- Born: April 1727 Scotland
- Died: 29 March 1805 (aged 77) Monteviot House near Jedburgh
- Notable work: The Flowers of the Forest
- Parent(s): Sir Gilbert Elliot, 2nd Bt of Minto Helen Stewart

= Jean Elliot =

Scottish poet

Jean Elliot (April 1727 – 29 March 1805), also known as Jane Elliot, was a Scottish poet. She wrote one of the most famous versions of The Flowers of the Forest, a song lamenting the Scottish army's defeat in the Battle of Flodden. Published in 1776, it is her only surviving work.
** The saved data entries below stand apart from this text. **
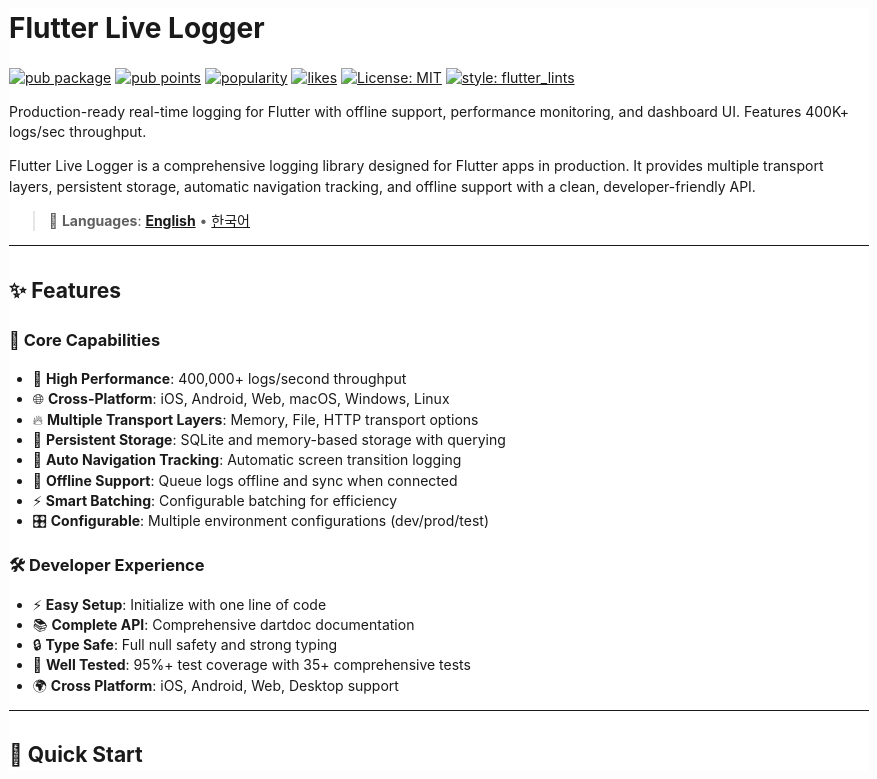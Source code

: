 # Flutter Live Logger

[![pub package](https://img.shields.io/pub/v/flutter_live_logger.svg)](https://pub.dev/packages/flutter_live_logger)
[![pub points](https://img.shields.io/pub/points/flutter_live_logger)](https://pub.dev/packages/flutter_live_logger/score)
[![popularity](https://img.shields.io/pub/popularity/flutter_live_logger)](https://pub.dev/packages/flutter_live_logger/score)
[![likes](https://img.shields.io/pub/likes/flutter_live_logger)](https://pub.dev/packages/flutter_live_logger/score)
[![License: MIT](https://img.shields.io/badge/License-MIT-yellow.svg)](https://opensource.org/licenses/MIT)
[![style: flutter_lints](https://img.shields.io/badge/style-flutter__lints-4BC0F5.svg)](https://pub.dev/packages/flutter_lints)

Production-ready real-time logging for Flutter with offline support, performance monitoring, and dashboard UI. Features 400K+ logs/sec throughput.

Flutter Live Logger is a comprehensive logging library designed for Flutter apps in production. It provides multiple transport layers, persistent storage, automatic navigation tracking, and offline support with a clean, developer-friendly API.

> 📖 **Languages**: [**English**](README.md) • [한국어](README.ko.md)

---

## ✨ Features

### 🎯 **Core Capabilities**

- 🚀 **High Performance**: 400,000+ logs/second throughput
- 🌐 **Cross-Platform**: iOS, Android, Web, macOS, Windows, Linux
- 🔥 **Multiple Transport Layers**: Memory, File, HTTP transport options
- 💾 **Persistent Storage**: SQLite and memory-based storage with querying
- 📱 **Auto Navigation Tracking**: Automatic screen transition logging
- 🔄 **Offline Support**: Queue logs offline and sync when connected
- ⚡ **Smart Batching**: Configurable batching for efficiency
- 🎛️ **Configurable**: Multiple environment configurations (dev/prod/test)

### 🛠️ **Developer Experience**

- ⚡ **Easy Setup**: Initialize with one line of code
- 📚 **Complete API**: Comprehensive dartdoc documentation
- 🔒 **Type Safe**: Full null safety and strong typing
- 🧪 **Well Tested**: 95%+ test coverage with 35+ comprehensive tests
- 🌍 **Cross Platform**: iOS, Android, Web, Desktop support

---

## 🚀 Quick Start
The lyrics are set to an earlier tune c. 1615–1625 in the John Skene of Halyards Manuscript as "Flowres of the Forrest."

== Life ==
Elliot was born at Minto in Teviotdale in the Scottish Borders, the third daughter of Sir Gilbert Elliot, 2nd Baronet of Minto, a lawyer, judge and politician. During the Jacobite rising of 1745, Jacobite soldiers came to Minto House seeking to arrest her father. Elliot reportedly entertained the officers and persuaded them that he was absent, while he was in fact hiding nearby in the Minto Crags.
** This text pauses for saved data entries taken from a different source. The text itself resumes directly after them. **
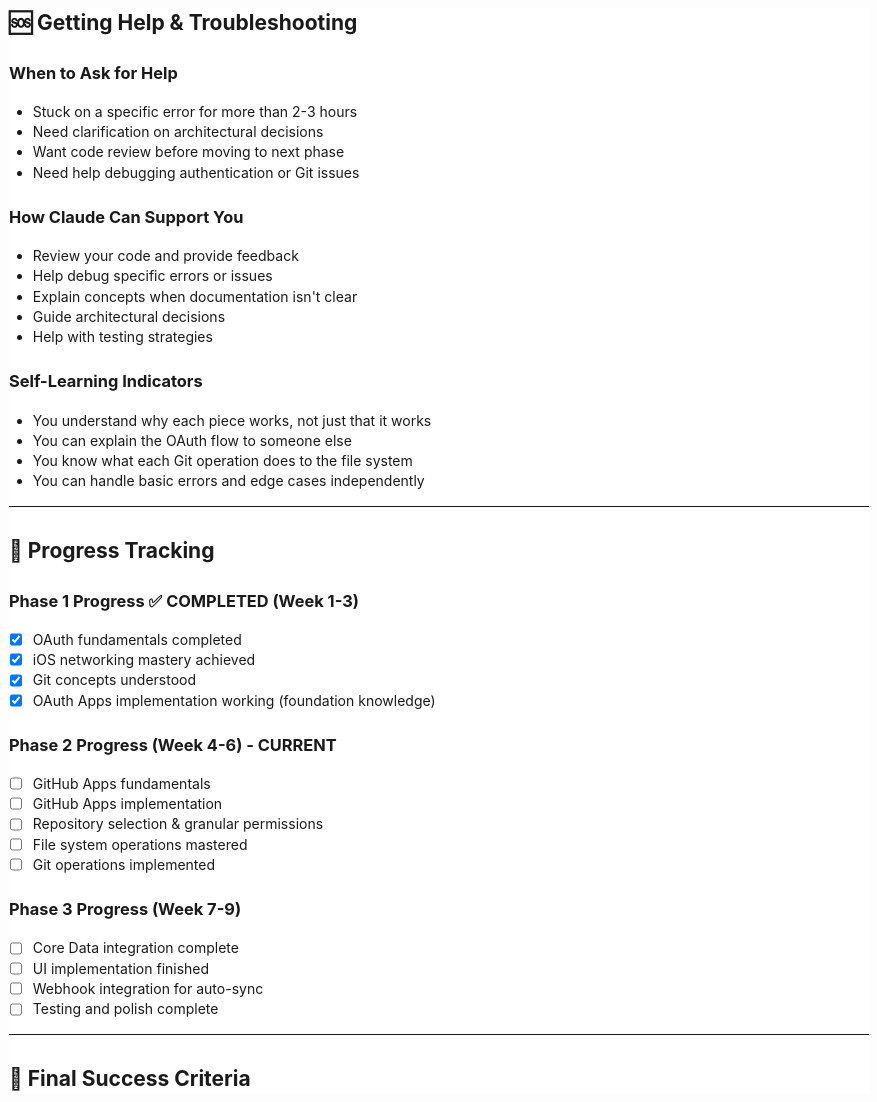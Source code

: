 
## 🆘 Getting Help & Troubleshooting

### When to Ask for Help
- Stuck on a specific error for more than 2-3 hours
- Need clarification on architectural decisions
- Want code review before moving to next phase
- Need help debugging authentication or Git issues

### How Claude Can Support You
- Review your code and provide feedback
- Help debug specific errors or issues
- Explain concepts when documentation isn't clear
- Guide architectural decisions
- Help with testing strategies

### Self-Learning Indicators
- You understand why each piece works, not just that it works
- You can explain the OAuth flow to someone else
- You know what each Git operation does to the file system
- You can handle basic errors and edge cases independently

---

## 📝 Progress Tracking

### Phase 1 Progress ✅ COMPLETED (Week 1-3)
- [x] OAuth fundamentals completed
- [x] iOS networking mastery achieved  
- [x] Git concepts understood
- [x] OAuth Apps implementation working (foundation knowledge)

### Phase 2 Progress (Week 4-6) - CURRENT
- [ ] GitHub Apps fundamentals
- [ ] GitHub Apps implementation
- [ ] Repository selection & granular permissions
- [ ] File system operations mastered
- [ ] Git operations implemented

### Phase 3 Progress (Week 7-9)
- [ ] Core Data integration complete
- [ ] UI implementation finished
- [ ] Webhook integration for auto-sync
- [ ] Testing and polish complete

---

## 🎉 Final Success Criteria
Elliot never married. From 1782 until 1804 she lived in Brown's Square, Edinburgh, before returning to the Scottish Borders towards the end of her life. She died on 29 March 1805, aged 77.

=== The Flowers of the Forest ===
Elliot wrote her version of The Flowers of the Forest in the 18th century, probably as a private literary exercise. The poem laments the heavy Scottish losses at the Battle of Flooden, where King James IV and many members of the Scottish nobility were killed. It was published in 1776 and became own of the best known versions of the song.

Her words were associated with an older melody recorded in the early 17th century John Skene of Halyards manuscript. The song has remained part of Scottish commemorative tradition and has been used as a lament at funerals and memorial occasions.